- _TASK PROMPT_
Below are records; copy every line in them that holds the word "LSHandle".
-- ENTRIES SHOWN follows --
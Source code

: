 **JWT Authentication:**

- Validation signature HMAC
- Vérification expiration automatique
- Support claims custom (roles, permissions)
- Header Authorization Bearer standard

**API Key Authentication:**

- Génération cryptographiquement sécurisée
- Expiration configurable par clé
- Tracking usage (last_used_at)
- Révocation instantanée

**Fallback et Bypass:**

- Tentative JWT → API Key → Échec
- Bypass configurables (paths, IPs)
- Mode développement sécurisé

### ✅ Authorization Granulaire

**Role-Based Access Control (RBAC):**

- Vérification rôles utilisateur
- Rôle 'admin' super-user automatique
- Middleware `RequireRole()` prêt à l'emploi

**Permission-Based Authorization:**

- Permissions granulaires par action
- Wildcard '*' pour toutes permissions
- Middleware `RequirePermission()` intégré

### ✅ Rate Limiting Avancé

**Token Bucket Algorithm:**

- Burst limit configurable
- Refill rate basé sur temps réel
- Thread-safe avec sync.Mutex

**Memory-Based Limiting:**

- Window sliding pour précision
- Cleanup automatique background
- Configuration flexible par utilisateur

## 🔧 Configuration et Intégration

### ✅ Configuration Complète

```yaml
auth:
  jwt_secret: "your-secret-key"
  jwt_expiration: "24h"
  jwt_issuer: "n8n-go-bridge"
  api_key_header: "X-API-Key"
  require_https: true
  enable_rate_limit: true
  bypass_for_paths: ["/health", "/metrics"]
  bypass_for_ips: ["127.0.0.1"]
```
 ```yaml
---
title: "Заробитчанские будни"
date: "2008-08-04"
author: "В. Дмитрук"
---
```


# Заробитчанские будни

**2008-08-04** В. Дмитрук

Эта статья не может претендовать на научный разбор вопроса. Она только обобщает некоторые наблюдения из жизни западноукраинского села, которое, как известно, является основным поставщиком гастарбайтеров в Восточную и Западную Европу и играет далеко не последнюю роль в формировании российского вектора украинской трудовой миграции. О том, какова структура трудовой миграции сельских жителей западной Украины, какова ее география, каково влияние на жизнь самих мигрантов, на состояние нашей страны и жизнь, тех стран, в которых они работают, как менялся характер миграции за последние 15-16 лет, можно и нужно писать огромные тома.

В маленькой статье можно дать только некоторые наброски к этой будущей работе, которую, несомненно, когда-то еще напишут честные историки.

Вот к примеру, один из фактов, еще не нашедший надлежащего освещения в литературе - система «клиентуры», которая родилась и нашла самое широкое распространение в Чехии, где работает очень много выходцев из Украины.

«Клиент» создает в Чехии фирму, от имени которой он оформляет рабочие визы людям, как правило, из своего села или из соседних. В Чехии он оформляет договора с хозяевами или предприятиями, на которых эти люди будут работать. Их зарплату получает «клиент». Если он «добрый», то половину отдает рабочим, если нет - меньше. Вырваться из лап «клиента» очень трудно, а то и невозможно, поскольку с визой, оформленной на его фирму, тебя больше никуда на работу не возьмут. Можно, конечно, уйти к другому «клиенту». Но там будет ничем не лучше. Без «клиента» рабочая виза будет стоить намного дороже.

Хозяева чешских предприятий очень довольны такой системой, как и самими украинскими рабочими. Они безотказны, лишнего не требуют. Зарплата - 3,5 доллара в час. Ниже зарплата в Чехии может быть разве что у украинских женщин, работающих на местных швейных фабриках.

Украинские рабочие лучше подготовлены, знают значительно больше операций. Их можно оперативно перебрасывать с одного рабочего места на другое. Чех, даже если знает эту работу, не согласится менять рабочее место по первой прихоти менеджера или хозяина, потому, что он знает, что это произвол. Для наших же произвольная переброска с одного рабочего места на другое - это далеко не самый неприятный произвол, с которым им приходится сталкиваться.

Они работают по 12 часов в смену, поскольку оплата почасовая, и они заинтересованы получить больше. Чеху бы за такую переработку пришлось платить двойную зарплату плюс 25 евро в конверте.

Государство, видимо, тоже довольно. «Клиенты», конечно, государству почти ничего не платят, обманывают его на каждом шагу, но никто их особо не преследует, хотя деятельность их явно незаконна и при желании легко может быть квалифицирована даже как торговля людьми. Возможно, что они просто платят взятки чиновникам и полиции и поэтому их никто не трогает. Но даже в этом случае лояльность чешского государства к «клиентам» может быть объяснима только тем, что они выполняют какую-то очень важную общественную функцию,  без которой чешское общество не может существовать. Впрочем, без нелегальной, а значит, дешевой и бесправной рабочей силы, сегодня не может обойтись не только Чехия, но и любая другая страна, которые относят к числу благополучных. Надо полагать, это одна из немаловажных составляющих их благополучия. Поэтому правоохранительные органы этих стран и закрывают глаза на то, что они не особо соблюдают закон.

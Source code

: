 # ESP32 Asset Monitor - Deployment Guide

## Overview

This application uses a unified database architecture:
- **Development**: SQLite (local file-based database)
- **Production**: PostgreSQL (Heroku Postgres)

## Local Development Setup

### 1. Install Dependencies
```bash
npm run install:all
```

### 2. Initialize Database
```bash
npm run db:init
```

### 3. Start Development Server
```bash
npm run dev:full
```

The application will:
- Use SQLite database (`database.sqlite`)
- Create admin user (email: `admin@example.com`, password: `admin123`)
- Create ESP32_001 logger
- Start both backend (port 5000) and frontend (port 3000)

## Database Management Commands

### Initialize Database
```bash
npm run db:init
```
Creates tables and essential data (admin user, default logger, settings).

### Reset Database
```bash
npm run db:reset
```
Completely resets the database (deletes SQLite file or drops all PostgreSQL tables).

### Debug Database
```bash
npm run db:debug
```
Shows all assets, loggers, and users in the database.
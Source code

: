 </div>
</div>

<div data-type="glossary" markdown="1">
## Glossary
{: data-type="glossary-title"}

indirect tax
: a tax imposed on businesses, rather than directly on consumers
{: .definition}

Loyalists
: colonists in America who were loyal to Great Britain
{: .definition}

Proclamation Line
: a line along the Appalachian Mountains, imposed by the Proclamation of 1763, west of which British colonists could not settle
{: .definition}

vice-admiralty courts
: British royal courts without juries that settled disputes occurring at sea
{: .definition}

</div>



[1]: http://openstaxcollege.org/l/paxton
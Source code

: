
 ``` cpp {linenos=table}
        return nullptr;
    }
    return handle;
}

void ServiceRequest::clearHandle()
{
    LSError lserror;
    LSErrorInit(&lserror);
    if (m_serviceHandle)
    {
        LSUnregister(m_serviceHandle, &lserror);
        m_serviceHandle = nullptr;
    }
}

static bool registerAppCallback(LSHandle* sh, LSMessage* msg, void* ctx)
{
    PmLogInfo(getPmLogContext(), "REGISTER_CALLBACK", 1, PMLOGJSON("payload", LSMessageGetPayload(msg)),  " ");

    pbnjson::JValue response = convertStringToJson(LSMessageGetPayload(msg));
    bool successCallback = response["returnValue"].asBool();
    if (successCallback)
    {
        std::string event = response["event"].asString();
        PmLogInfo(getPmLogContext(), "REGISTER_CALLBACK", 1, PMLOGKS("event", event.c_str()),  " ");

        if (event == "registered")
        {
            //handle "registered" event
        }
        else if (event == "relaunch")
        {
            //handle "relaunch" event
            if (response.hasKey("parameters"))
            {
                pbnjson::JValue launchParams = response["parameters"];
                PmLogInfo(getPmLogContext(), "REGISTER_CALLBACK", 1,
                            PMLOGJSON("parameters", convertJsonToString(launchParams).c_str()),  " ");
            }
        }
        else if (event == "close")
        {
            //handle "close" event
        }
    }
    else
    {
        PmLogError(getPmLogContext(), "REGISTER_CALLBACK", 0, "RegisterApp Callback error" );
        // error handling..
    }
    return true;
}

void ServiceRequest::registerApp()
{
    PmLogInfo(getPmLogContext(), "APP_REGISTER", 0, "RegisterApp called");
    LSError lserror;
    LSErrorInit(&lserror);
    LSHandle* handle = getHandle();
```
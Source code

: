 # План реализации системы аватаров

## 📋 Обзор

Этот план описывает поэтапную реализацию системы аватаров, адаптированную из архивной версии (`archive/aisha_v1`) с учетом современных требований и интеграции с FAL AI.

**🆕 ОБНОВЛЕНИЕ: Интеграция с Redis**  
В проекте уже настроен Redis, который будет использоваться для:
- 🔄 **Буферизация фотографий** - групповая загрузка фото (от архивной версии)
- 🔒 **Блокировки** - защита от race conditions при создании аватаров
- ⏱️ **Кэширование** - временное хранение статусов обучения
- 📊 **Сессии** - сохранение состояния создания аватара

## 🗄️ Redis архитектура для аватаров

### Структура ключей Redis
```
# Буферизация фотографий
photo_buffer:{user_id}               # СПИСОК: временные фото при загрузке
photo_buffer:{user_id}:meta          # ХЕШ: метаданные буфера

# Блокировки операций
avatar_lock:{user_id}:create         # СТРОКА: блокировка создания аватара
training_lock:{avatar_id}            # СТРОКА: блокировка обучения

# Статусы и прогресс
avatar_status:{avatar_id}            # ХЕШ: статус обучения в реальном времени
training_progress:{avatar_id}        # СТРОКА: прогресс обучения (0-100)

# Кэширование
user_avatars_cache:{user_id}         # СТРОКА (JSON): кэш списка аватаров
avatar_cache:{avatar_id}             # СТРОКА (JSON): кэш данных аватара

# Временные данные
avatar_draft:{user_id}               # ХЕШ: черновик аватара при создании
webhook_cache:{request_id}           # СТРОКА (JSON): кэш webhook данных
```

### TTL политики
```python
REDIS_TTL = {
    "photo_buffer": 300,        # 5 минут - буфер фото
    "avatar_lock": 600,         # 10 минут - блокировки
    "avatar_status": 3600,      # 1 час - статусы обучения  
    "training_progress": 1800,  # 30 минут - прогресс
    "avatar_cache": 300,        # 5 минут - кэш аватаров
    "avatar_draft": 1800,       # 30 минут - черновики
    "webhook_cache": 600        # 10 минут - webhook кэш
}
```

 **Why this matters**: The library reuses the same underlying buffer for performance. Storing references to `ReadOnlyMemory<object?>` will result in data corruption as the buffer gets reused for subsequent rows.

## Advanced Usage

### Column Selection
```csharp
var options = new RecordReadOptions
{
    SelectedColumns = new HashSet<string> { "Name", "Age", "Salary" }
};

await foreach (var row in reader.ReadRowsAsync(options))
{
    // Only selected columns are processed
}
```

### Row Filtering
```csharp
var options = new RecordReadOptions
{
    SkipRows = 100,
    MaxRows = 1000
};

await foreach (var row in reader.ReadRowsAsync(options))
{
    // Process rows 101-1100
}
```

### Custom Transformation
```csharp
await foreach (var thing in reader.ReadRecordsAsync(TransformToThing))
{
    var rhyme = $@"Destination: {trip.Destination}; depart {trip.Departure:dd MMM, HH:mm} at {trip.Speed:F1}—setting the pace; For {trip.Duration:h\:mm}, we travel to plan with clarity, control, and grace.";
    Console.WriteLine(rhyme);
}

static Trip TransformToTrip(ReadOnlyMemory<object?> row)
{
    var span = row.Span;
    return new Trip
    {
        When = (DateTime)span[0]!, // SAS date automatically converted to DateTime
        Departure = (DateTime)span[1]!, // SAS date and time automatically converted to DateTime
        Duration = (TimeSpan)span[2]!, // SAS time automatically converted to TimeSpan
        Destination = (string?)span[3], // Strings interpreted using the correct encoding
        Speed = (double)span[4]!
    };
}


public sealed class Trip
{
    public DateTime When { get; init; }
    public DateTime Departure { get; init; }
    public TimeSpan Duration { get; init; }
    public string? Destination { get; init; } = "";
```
-- ENTRIES SHOWN concluded --
- _TASK RESPONSE_
static bool registerAppCallback(LSHandle* sh, LSMessage* msg, void* ctx)
    LSHandle* handle = getHandle();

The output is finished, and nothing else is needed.